"Itu sudah saya tuangkan ke dalam laporan saya. Nama-namanya ada di laporan saya. Mereka yang menjadi korban tidak sampai diperkosa, hanya percobaan seperti yang saya alami. Mereka tediri dari pasien, petugas radiografer dan petugas rongent di RSUD Kabupaten Tangerang," ujar dr IS ketika ditemui di kediamannya,
sambil menangis, Senin (30/1/2012).
Diakui IS, dirinya memang awalnya merasa simpatik kepada dr JT. Namun, dia baru baru mengatahui belakangan kalau dr JT memiliki hasrat seks yang berlebih. "Saya memang awalnya suka karena dia baik. Dia adalah dokter yang pintar, dia banyak mengajarkan saya. Dia juga sering merayu saya, dia bilang ke saya. Dia minta seks, dengan seks itu dia bilang bisa menyegarkan otaknya," ujar dr IS.

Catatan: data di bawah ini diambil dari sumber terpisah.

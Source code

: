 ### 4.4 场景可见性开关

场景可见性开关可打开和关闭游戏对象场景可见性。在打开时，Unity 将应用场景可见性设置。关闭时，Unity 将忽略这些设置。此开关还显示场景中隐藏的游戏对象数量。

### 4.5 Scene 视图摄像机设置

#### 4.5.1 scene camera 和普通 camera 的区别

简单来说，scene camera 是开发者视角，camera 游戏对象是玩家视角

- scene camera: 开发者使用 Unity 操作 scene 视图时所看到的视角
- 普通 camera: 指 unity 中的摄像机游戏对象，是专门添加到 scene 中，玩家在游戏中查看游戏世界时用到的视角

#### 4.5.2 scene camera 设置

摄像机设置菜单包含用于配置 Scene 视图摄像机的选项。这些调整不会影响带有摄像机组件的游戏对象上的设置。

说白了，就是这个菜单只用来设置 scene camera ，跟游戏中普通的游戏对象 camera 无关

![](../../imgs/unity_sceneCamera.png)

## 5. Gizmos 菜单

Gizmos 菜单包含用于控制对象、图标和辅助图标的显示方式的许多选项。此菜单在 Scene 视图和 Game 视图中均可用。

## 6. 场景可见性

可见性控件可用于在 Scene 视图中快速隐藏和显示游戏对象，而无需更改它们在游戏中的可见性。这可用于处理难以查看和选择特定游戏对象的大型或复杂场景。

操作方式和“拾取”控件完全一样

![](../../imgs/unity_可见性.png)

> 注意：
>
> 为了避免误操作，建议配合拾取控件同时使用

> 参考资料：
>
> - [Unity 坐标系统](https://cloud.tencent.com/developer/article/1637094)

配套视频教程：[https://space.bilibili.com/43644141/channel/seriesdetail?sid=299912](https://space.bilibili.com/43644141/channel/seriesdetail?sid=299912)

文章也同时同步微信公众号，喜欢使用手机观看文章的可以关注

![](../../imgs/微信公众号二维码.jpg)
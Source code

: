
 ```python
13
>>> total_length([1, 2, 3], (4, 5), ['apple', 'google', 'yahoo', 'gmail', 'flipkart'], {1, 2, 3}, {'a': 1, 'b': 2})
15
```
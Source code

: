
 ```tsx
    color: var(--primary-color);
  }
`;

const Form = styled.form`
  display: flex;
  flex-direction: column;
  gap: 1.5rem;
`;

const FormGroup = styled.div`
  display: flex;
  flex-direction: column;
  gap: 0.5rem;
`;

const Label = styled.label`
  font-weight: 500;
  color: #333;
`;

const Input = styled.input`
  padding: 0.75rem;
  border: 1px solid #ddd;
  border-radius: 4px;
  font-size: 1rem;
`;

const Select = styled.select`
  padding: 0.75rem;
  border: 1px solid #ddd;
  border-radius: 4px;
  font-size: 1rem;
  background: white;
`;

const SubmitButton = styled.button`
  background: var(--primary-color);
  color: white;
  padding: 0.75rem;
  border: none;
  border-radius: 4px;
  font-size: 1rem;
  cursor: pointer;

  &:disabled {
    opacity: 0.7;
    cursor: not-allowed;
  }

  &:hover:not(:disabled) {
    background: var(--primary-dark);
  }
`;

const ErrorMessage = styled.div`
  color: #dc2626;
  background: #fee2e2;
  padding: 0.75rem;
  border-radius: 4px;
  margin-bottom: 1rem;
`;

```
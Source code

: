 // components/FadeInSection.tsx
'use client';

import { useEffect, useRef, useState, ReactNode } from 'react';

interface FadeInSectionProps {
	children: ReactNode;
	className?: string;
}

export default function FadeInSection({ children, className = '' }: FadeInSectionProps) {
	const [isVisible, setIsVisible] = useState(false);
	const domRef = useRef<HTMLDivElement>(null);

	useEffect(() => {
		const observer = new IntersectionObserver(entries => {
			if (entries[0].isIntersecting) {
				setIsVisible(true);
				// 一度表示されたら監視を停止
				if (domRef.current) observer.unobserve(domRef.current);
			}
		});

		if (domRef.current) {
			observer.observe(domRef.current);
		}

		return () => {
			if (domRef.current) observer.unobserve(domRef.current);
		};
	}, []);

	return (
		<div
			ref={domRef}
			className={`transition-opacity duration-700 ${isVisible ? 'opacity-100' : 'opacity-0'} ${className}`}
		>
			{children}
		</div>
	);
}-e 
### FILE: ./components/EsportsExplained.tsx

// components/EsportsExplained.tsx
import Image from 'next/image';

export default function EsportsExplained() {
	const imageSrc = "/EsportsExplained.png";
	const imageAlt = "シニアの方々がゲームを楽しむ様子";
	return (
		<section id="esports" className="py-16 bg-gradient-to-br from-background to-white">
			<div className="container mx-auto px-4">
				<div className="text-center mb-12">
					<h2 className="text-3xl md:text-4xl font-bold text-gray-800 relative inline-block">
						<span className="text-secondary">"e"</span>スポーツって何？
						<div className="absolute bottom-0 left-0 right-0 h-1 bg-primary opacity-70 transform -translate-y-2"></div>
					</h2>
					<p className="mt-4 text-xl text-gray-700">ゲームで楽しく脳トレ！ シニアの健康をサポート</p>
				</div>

SCROLL TO CONTINUE WITH CONTENT
"Dr Mamahit juga bilang ke saya, dr JT itu hanya ingin pacaran dengan saya, bukan mau memperkosa," ujar dr IS yang memiliki suami. Dr IS mengakui, pada saat peristiwa percobaan pemerkosaan itu terjadi memang tidak ada satu orang pun yang mengetahui selain dr JT dan dirinya.
"Itulah, karenanya saya diam. Saya tahan, tapi saya tidak bisa tidur, karena peristiwa itu teringat terus. Bagaimana dia membekap saya, bagaimana dia bisa memperhatikan saya saat saya sadar dia mengintip dari kaca di toilet, saat berada di hotel transit," ujar dr IS.
Dr IS mengaku, anehnya laporan dirinya ke email dr JT, dr SM, dan Direktur RSUD Kabupaten Tangerang Mamahit berbuah petaka. Dia harus menjalani wajib lapor sebelum kasus ini naik dalam persidangan.